PROMPT:
Whenever a line of the material contains the string "forget", it should be copied.

PROVIDED ENTRIES:
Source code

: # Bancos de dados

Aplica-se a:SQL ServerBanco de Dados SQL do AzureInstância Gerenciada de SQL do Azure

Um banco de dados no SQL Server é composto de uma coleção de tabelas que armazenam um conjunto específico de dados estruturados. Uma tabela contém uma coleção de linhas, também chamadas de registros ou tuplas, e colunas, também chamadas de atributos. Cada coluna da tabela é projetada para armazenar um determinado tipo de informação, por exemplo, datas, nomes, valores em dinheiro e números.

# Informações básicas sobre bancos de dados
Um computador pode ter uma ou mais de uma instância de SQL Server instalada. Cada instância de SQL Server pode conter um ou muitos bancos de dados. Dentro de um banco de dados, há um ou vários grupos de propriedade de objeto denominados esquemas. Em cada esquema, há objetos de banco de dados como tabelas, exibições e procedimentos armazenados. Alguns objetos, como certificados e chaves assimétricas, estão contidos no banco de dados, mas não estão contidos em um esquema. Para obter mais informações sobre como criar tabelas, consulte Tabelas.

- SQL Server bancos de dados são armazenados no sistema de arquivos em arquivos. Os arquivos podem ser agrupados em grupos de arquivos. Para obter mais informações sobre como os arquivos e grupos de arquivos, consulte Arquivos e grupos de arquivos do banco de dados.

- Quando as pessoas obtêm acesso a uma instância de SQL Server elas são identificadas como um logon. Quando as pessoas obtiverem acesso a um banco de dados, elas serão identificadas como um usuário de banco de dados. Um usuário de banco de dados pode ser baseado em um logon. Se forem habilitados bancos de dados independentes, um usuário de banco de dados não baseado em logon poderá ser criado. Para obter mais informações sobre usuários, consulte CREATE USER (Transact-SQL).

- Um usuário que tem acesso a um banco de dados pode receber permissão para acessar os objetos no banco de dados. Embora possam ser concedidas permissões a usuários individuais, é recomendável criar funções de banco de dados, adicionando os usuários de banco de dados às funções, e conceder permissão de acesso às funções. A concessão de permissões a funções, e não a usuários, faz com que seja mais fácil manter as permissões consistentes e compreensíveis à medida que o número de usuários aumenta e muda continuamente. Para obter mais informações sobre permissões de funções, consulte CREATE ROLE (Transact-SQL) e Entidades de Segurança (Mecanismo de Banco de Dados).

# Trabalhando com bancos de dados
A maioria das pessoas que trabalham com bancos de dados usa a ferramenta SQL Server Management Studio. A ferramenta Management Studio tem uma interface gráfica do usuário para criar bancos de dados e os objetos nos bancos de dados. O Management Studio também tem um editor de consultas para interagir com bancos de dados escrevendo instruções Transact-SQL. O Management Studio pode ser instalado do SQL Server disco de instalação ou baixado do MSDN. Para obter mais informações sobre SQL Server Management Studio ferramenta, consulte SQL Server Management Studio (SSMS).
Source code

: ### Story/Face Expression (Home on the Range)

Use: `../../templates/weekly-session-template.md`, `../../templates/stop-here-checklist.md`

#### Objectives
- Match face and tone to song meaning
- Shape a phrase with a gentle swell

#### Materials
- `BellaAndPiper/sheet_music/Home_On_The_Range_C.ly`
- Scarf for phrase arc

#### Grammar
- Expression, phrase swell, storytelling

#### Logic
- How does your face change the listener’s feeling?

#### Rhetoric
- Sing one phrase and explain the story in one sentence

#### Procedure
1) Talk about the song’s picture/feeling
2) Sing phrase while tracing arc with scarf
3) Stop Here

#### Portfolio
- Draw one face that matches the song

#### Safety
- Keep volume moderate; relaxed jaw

* * *

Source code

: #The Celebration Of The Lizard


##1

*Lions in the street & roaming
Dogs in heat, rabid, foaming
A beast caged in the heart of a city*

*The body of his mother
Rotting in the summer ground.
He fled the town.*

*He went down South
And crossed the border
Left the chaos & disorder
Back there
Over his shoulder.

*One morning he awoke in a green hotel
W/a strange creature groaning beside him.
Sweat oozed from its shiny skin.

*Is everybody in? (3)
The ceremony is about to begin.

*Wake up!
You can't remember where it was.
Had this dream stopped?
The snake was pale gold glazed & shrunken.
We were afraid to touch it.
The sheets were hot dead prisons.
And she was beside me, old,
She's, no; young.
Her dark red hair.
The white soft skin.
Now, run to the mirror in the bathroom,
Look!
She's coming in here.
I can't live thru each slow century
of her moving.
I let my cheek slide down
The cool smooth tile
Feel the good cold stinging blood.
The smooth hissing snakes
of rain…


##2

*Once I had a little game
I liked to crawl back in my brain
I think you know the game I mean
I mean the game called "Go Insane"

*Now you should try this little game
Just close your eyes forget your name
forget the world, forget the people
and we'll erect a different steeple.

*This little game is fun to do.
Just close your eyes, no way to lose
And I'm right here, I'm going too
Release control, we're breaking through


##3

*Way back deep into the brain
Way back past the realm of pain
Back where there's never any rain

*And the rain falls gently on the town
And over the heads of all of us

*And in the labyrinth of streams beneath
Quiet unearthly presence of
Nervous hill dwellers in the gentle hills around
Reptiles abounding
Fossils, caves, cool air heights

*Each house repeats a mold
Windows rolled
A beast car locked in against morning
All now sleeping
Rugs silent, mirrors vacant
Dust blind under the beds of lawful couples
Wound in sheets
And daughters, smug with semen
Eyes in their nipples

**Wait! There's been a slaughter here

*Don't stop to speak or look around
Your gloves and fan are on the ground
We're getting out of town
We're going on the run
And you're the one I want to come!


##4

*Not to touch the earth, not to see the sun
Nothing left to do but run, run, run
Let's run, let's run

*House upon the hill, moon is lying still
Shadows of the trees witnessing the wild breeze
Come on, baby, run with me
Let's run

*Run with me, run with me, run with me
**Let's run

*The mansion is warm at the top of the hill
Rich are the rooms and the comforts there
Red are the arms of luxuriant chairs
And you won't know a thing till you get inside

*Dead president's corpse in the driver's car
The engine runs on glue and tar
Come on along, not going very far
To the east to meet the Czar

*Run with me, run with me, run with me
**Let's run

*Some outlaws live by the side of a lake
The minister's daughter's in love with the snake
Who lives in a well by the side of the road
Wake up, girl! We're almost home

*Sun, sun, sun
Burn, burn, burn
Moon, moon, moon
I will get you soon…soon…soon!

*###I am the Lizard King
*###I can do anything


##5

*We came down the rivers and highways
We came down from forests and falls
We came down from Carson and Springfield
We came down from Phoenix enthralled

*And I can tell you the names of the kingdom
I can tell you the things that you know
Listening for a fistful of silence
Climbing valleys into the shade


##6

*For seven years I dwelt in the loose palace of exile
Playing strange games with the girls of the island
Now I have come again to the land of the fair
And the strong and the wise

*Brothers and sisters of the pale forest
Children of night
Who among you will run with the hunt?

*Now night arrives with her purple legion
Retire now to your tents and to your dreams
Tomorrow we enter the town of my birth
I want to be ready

SOLUTION TO THIS TASK:
Just close your eyes forget your name
forget the world, forget the people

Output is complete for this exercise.